* [Task objective]: Only the first line of the listing and the lines after it, up to and including the one containing "- **Issue:** Requirements", should be retyped exactly.

* [Information supplied]:
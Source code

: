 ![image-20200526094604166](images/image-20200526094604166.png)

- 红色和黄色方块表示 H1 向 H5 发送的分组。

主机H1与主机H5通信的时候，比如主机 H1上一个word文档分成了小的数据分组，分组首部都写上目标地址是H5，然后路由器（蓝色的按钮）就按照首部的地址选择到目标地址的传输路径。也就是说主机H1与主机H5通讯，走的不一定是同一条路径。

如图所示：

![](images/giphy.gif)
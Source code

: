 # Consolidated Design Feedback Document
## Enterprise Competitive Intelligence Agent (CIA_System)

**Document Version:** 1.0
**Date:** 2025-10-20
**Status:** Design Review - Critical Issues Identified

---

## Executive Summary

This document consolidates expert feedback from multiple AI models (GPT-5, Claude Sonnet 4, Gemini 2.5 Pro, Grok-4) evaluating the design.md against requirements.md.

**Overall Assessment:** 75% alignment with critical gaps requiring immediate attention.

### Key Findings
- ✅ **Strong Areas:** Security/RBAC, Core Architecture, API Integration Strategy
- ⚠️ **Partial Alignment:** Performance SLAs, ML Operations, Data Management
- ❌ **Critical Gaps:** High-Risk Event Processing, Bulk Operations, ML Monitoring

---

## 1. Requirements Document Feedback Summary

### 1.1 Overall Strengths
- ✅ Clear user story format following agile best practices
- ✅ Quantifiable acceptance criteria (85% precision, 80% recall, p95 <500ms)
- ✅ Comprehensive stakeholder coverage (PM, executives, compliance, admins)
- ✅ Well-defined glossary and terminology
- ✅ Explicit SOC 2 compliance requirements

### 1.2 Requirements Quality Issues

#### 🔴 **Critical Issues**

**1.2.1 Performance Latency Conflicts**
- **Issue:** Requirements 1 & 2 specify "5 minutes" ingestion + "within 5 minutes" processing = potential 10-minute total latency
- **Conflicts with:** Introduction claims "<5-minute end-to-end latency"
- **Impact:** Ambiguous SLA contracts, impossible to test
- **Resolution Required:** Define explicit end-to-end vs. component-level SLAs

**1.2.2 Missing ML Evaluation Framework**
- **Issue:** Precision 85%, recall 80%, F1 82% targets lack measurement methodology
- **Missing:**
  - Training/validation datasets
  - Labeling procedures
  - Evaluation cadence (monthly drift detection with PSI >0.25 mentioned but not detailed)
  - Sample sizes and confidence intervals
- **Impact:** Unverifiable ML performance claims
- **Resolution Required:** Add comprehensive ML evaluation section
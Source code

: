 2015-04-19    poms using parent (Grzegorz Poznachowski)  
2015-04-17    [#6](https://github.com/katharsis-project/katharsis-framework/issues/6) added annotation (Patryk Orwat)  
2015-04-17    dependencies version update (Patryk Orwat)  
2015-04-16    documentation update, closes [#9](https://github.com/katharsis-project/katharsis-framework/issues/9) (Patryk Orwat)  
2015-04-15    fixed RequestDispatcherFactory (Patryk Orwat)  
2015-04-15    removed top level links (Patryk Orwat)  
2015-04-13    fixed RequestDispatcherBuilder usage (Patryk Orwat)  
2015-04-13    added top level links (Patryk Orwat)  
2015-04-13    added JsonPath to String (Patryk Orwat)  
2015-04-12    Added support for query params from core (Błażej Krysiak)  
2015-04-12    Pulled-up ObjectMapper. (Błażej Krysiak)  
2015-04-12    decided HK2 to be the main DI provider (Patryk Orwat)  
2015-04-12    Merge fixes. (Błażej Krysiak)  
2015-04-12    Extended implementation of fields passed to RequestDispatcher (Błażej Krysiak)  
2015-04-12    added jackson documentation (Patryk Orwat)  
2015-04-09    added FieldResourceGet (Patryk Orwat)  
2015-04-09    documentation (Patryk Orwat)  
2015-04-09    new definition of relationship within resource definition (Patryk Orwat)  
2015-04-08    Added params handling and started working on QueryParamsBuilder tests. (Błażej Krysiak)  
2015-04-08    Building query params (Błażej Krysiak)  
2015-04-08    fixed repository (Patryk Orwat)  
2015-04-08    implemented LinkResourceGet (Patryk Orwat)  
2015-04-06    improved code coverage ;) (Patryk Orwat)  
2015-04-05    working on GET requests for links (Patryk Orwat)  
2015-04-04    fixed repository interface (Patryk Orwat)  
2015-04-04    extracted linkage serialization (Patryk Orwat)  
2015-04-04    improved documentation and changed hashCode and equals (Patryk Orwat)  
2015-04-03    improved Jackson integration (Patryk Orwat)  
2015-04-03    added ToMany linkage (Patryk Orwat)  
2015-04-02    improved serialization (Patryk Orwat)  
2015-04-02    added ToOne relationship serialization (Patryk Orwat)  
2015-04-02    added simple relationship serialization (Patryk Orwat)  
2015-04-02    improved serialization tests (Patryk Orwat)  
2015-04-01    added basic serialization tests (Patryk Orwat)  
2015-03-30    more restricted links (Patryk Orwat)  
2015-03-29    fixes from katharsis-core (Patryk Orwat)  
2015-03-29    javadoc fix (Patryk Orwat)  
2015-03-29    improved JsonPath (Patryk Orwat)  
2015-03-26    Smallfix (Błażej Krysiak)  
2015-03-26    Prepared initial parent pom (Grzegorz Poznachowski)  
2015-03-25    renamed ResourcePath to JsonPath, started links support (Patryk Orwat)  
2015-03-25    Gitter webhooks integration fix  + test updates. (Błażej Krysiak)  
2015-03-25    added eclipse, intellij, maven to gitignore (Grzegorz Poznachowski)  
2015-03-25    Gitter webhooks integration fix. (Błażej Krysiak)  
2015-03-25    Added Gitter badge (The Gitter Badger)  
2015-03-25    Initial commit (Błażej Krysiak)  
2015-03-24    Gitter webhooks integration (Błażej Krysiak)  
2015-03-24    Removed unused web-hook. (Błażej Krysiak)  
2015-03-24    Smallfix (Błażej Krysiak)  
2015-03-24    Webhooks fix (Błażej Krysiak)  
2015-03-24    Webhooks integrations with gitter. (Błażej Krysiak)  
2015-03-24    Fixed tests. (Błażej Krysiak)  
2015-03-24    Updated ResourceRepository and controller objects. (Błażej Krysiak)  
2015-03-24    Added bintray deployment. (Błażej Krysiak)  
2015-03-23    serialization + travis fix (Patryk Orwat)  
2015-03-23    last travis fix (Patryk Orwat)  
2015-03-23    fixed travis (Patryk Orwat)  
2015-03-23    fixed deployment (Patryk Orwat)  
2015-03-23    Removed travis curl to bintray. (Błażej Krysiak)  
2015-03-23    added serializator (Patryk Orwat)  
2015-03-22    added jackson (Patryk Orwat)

* [Completed task]:
Source code

: ![image-20200526094604166](images/image-20200526094604166.png)

- 红色和黄色方块表示 H1 向 H5 发送的分组。

主机H1与主机H5通信的时候，比如主机 H1上一个word文档分成了小的数据分组，分组首部都写上目标地址是H5，然后路由器（蓝色的按钮）就按照首部的地址选择到目标地址的传输路径。也就是说主机H1与主机H5通讯，走的不一定是同一条路径。

如图所示：

![](images/giphy.gif)
Source code

: # Consolidated Design Feedback Document
## Enterprise Competitive Intelligence Agent (CIA_System)

**Document Version:** 1.0
**Date:** 2025-10-20
**Status:** Design Review - Critical Issues Identified

---

## Executive Summary

This document consolidates expert feedback from multiple AI models (GPT-5, Claude Sonnet 4, Gemini 2.5 Pro, Grok-4) evaluating the design.md against requirements.md.

**Overall Assessment:** 75% alignment with critical gaps requiring immediate attention.

### Key Findings
- ✅ **Strong Areas:** Security/RBAC, Core Architecture, API Integration Strategy
- ⚠️ **Partial Alignment:** Performance SLAs, ML Operations, Data Management
- ❌ **Critical Gaps:** High-Risk Event Processing, Bulk Operations, ML Monitoring

---

## 1. Requirements Document Feedback Summary

### 1.1 Overall Strengths
- ✅ Clear user story format following agile best practices
- ✅ Quantifiable acceptance criteria (85% precision, 80% recall, p95 <500ms)
- ✅ Comprehensive stakeholder coverage (PM, executives, compliance, admins)
- ✅ Well-defined glossary and terminology
- ✅ Explicit SOC 2 compliance requirements

### 1.2 Requirements Quality Issues

#### 🔴 **Critical Issues**

**1.2.1 Performance Latency Conflicts**
- **Issue:** Requirements 1 & 2 specify "5 minutes" ingestion + "within 5 minutes" processing = potential 10-minute total latency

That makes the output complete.